The researchers will study whether residents who transition from low-quality, public housing to high-quality, mixed-income housing see improvements in their physical, emotional, and behavioral health. Coley said they will track cases of asthma, diabetes, and respiratory infections, among other physical ailments. The surveys, she noted, will shed light on whether residents are experiencing symptoms of anxiety, depression, or post-traumatic stress disorder. 

The team will look at three distinct groups of residents during the first five years of redevelopment and compare and contrast their experiences over time. The first group will consist of people who will be displaced, forced to move off site temporarily to accommodate the rebuild. The second will consist of people who will move into new buildings as they go up. And the third will consist of people who will stay in their old units until a later phase of the project, when their new buildings will be ready.

Everyone who lives in the subsidized units now will eventually be able to move into renovated units at the subsidized rate. But one of the key questions the researchers seek to answer is whether residents who stay in place will fare better than those who are forced to move temporarily. “We know that public housing communities are often home to deep kinship networks, unique social supports, and other strengths,” said Teixeira. “In this project, we hope to take the full picture into consideration.”

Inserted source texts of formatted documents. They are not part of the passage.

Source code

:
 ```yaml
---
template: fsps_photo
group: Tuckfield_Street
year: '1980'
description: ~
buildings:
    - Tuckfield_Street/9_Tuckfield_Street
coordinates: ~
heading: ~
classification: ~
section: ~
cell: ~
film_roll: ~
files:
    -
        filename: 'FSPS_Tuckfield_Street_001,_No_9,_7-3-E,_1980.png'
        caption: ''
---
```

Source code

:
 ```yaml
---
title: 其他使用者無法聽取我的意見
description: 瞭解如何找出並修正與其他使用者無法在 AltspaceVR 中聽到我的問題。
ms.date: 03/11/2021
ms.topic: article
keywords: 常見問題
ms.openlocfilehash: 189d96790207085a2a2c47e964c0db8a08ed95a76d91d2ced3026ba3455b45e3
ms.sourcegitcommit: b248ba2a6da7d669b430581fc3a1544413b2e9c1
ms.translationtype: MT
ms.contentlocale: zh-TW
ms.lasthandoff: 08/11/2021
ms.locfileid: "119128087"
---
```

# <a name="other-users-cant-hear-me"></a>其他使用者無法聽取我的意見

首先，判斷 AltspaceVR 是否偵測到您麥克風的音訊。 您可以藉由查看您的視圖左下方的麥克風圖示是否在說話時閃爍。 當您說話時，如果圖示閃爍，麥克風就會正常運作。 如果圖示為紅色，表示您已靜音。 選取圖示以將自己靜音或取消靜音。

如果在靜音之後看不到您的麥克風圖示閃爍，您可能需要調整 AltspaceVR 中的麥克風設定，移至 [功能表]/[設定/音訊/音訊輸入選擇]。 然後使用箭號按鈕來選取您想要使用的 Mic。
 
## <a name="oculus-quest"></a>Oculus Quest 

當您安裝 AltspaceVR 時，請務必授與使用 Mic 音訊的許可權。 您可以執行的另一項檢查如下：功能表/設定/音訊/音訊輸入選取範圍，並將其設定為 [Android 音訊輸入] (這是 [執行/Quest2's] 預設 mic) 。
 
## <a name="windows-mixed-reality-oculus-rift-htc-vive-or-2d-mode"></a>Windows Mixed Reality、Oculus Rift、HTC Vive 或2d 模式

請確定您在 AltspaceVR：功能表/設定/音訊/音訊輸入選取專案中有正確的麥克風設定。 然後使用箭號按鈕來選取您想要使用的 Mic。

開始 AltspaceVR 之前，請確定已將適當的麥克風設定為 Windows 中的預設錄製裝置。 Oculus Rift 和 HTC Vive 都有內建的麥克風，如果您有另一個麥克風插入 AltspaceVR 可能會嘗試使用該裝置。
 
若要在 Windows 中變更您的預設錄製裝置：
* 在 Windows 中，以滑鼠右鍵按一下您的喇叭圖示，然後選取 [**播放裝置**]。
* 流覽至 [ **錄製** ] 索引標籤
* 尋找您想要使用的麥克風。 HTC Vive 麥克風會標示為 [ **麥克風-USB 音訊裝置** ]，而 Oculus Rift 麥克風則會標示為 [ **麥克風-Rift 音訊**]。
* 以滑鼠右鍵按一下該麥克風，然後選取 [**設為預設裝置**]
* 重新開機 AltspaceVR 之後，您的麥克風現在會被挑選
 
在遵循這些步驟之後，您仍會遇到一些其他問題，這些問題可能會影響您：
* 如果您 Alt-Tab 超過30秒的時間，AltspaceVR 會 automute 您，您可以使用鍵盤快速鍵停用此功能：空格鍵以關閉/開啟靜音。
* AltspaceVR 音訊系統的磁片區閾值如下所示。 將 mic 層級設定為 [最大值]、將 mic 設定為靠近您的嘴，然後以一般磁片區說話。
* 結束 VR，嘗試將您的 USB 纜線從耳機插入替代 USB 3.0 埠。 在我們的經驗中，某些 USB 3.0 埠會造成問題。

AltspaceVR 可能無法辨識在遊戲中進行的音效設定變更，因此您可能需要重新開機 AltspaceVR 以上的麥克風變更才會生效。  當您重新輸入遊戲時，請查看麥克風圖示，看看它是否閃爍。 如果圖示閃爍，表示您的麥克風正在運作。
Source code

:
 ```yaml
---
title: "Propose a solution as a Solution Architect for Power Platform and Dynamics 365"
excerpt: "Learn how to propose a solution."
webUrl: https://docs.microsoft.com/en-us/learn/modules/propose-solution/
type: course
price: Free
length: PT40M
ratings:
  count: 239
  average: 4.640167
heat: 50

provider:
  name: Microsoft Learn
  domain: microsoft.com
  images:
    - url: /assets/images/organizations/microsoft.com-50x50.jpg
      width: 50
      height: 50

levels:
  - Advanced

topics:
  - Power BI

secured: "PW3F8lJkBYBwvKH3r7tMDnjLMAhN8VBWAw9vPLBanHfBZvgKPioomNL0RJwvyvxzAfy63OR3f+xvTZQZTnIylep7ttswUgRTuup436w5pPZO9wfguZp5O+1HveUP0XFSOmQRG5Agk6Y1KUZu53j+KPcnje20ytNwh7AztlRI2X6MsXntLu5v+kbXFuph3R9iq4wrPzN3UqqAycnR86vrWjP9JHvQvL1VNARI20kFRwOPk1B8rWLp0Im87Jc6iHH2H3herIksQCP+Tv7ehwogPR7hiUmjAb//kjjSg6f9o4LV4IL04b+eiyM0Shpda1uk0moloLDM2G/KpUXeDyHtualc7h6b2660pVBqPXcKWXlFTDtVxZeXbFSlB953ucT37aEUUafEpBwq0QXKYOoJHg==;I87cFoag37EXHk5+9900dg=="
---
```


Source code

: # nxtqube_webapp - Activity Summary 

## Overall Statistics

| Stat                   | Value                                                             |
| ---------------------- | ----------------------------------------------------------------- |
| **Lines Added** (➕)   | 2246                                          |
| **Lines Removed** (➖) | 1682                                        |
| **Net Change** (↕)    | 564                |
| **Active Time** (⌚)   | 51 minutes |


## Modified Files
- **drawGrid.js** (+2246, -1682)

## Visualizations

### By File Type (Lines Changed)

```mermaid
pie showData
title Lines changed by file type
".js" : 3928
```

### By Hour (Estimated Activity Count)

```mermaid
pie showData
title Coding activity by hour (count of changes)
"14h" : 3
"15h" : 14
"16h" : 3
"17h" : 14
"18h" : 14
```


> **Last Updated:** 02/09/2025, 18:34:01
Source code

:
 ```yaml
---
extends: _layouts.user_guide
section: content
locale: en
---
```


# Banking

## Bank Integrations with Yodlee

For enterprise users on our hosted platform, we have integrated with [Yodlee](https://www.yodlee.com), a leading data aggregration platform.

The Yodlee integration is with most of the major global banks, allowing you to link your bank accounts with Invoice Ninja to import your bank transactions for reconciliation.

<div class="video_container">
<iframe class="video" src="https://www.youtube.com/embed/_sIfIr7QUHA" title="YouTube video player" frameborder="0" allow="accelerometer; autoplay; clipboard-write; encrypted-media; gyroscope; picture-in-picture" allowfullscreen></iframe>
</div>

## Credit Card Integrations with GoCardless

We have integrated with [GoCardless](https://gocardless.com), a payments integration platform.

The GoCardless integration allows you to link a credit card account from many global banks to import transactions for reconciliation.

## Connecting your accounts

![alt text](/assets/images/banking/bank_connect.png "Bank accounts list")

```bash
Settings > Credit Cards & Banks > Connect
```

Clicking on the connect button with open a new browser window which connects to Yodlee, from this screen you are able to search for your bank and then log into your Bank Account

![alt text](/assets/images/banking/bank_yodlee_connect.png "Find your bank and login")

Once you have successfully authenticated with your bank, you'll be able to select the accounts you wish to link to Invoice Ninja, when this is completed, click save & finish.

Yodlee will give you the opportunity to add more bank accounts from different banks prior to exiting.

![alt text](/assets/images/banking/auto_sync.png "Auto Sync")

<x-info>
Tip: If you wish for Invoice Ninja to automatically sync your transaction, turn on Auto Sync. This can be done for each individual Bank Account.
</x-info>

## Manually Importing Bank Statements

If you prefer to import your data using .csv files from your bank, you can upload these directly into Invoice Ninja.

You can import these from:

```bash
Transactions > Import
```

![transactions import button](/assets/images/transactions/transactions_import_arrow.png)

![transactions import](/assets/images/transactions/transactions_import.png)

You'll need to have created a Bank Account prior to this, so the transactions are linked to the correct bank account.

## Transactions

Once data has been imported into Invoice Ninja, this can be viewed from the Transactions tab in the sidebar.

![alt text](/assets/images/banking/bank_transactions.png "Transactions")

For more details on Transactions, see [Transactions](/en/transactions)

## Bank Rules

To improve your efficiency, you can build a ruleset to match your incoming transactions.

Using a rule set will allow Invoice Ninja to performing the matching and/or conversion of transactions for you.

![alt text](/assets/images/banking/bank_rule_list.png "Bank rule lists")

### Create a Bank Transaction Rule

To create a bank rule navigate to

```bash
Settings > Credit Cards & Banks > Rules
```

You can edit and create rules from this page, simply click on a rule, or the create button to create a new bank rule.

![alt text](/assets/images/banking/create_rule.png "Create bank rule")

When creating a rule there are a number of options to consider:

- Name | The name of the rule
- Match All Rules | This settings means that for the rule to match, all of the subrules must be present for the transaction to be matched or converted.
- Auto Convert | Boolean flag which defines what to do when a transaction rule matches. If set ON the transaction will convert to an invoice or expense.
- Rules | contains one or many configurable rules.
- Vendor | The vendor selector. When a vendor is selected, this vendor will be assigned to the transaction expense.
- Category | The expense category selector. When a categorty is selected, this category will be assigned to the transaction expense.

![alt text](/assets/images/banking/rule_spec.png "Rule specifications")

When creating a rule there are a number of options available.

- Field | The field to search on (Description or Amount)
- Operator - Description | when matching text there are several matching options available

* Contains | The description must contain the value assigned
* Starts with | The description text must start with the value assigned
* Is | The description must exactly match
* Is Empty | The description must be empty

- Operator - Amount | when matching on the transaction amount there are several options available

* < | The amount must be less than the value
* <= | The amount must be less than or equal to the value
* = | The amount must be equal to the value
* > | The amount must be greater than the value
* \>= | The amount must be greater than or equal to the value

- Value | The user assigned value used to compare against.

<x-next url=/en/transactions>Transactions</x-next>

Coley and Teixeira want their study to inform future public housing policies on the local and national level. They said that they are working with an advisory board composed of neighborhood residents and local agencies to ensure that their work benefits both scholars and community members.

“This critical knowledge will inform the development of interventions to alleviate inequities built into and resulting from current public housing policies and practices,” added Kirsten K. Davison, the associate dean for research in the School of Social Work. “It is a wonderful opportunity for the Schools of Social Work and Education and reflects the essence of Boston College.”